As the race for president drags on and on, I find myself getting more and more bored with it. I’m sure that’s becoming a problem for many, if not most, people, and I apologize right off the bat for adding to the noise, no matter how minimally. Unfortunately, there are some things that are eating away at me, and this is my venue for getting things off my chest and out of my mind.
First, I would like to reflect for a moment on the whooping that the firm of Clinton and Clinton received in South Carolina on Saturday. You can talk about high turnout of blacks as much as you want, but the truth is that the people of South Carolina voted vehemently against Bill Clinton and his apparent attempt to have a third term. After months of restraint, Bill finally couldn’t help himself and he completely overshadowed his wife in the course of a couple of weeks. Further, he did it by trying to use Rovian tactics in a Democratic primary, and Karl Rove’s way of doing business, while a siren call to some Republicans and Independents, is anathema to Democrats.
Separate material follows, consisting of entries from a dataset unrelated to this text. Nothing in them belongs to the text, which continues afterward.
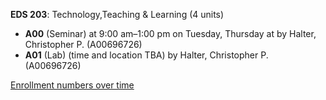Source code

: **EDS 203**: Technology,Teaching & Learning (4 units)

- **A00** (Seminar) at 9:00 am–1:00 pm on Tuesday, Thursday at   by Halter, Christopher P. (A00696726)
- **A01** (Lab) (time and location TBA) by Halter, Christopher P. (A00696726)

[Enrollment numbers over time](./EDS203.tsv)
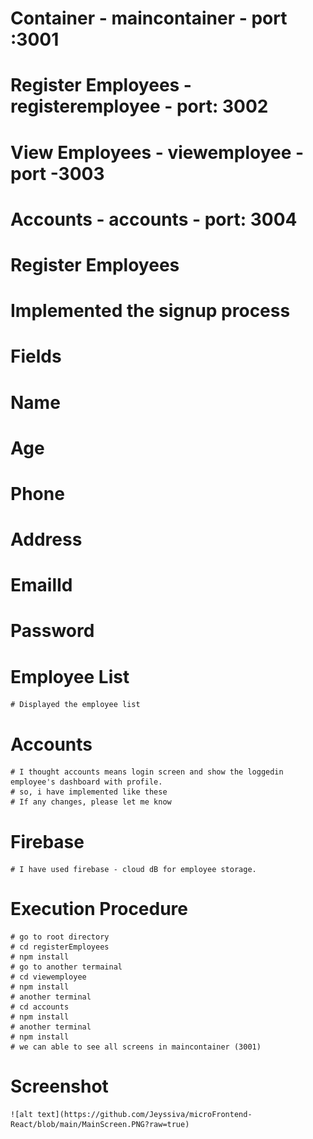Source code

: # Container - maincontainer - port :3001
# Register Employees - registeremployee - port: 3002
# View Employees - viewemployee - port -3003
# Accounts - accounts - port: 3004

# Register Employees
   # Implemented the signup process 
   # Fields
   # Name
   # Age
   # Phone
   # Address
   # EmailId
   # Password
# Employee List
    # Displayed the employee list
# Accounts
    # I thought accounts means login screen and show the loggedin employee's dashboard with profile. 
    # so, i have implemented like these
    # If any changes, please let me know

# Firebase
    # I have used firebase - cloud dB for employee storage.

# Execution Procedure
    # go to root directory
    # cd registerEmployees
    # npm install
    # go to another termainal
    # cd viewemployee
    # npm install
    # another terminal
    # cd accounts
    # npm install
    # another terminal
    # npm install
    # we can able to see all screens in maincontainer (3001)

# Screenshot
    ![alt text](https://github.com/Jeyssiva/microFrontend-React/blob/main/MainScreen.PNG?raw=true)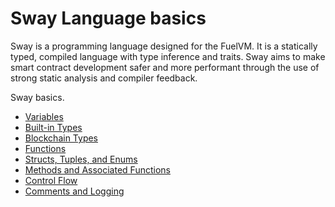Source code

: # Sway Language basics

Sway is a programming language designed for the FuelVM. It is a statically typed, compiled language with type inference and traits. Sway aims to make smart contract development safer and more performant through the use of strong static analysis and compiler feedback.

Sway basics.

- [Variables](./variables.md)
- [Built-in Types](./built_in_types.md)
- [Blockchain Types](./blockchain_types.md)
- [Functions](./functions.md)
- [Structs, Tuples, and Enums](./structs_tuples_and_enums.md)
- [Methods and Associated Functions](./methods_and_associated_functions.md)
- [Control Flow](./control_flow.mdz)
- [Comments and Logging](./comments_and_logging.md)
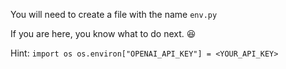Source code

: You will need to create a file with the name `env.py`

If you are here, you know what to do next. 😆

Hint:
`
  import os
  os.environ["OPENAI_API_KEY"] = <YOUR_API_KEY>
`
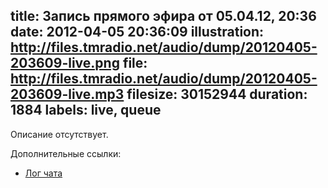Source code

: title: Запись прямого эфира от 05.04.12, 20:36
date: 2012-04-05 20:36:09
illustration: http://files.tmradio.net/audio/dump/20120405-203609-live.png
file: http://files.tmradio.net/audio/dump/20120405-203609-live.mp3
filesize: 30152944
duration: 1884
labels: live, queue
---
Описание отсутствует.

Дополнительные ссылки:

- [Лог чата](http://files.tmradio.net/audio/dump/20120405-203609-live.log)
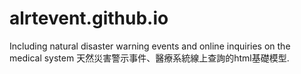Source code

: # alrtevent.github.io
Including natural disaster warning events and online inquiries on the medical system 天然災害警示事件、醫療系統線上查詢的html基礎模型.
He tried wedge issues and prevaricating about Obama’s record, and the increased nausea felt by Democratic voters, they came to realize, was caused by their own burgeoning bile.
He was also on every TV every time you turned around. I’m surprised he didn’t show up on Animal Planet running down Obama to an audience of baboons and lemurs. And this omnipresence of his only served to remind us that his Presidency was not the halcyon days, but a time when the rich got richer and the poor got poorer. (Perhaps the disparity wasn’t as great as it was during the recent Bush regency, but with Bill it was only a hobby, not a full time job.) Liberals and progressives were reminded of how Republican his administration was in action, how he fought for NAFTA and welfare reform (a code phrase that means taking money away from the poor as quick as possible), in particular. Seeing him on the stump reminded us of how divisive the Clintons were (not all their own doing), and how unhappy a time the ’90s seemed to be. Now, I voted for the guy twice, but with reservations both times. We were reminded of how Hillary and her penchant for secrecy killed healthcare reform back before it was an out-and-out crisis.
The voters were also faced with the prospect of his butting in every time he had a chance to get in the limelight in the coming four or eight years, and they had had enough of his particular brand of sideshow. People on all sides of the current debate want change, and Bill’s cavorting reminded us that he–and by extension Hillary–represent the status quo. They are the past and should be considered the past.
Of course, now that Ted and Caroline Kennedy have come out for Obama, that sound you heard may just have been the coffin lid closing on the Billary Campaign. The stake isn’t quite through the heart yet, but I think somebody’s out looking for a branch that can be shaved into a nice, sharp point.
Finally, in an astounding piece of sophistry, Paul Krugman tries to undermine Obama by likening him to–wait for it–Bill Clinton. His thesis is that Bill ran as a candidate of change and unity, and look how that fell apart as soon as he was in office because of Travelgate and Vince Foster and and a little real estate deal gone bad called Whitewater. What he fails to take into consideration is that Obama is not Clinton and Clinton was never Obama. The attacks on Bill started well before his inauguration, in fact, well before the election. Remember Gennifer Flowers and the tearful 60 Minutes interview with Billary? That all happened before the New Hampshire primary! Republicans hated Bill for a long time because they knew that he’s secretly one of them. He has the politics of a moderate Republican but presents himself as a liberal Democrat, and conservatives sense that and hate him the way that a pit bull hates the mailman.
Obama, from what I know, has no problem keeping his pecker in his pants, and he is truly a Democrat. (A moderate Democrat, perhaps, but a Democrat in his heart, where is counts.) His pledge to try to tone down the divisiveness that’s corroded our legislative system is based in his personality. He has a talent for finding compromises and a pragmatic sense of what is going to be achievable. Republicans fear his candidacy because he’s not easily hateable, unlike Hillary, a candidate who really gets conservative bile flowing.
As for me, I tend to favor a candidate who doesn’t start out with 45% of the population despising him. I think that can only give him a leg up when the time comes to try to govern. He might have a fighting chance.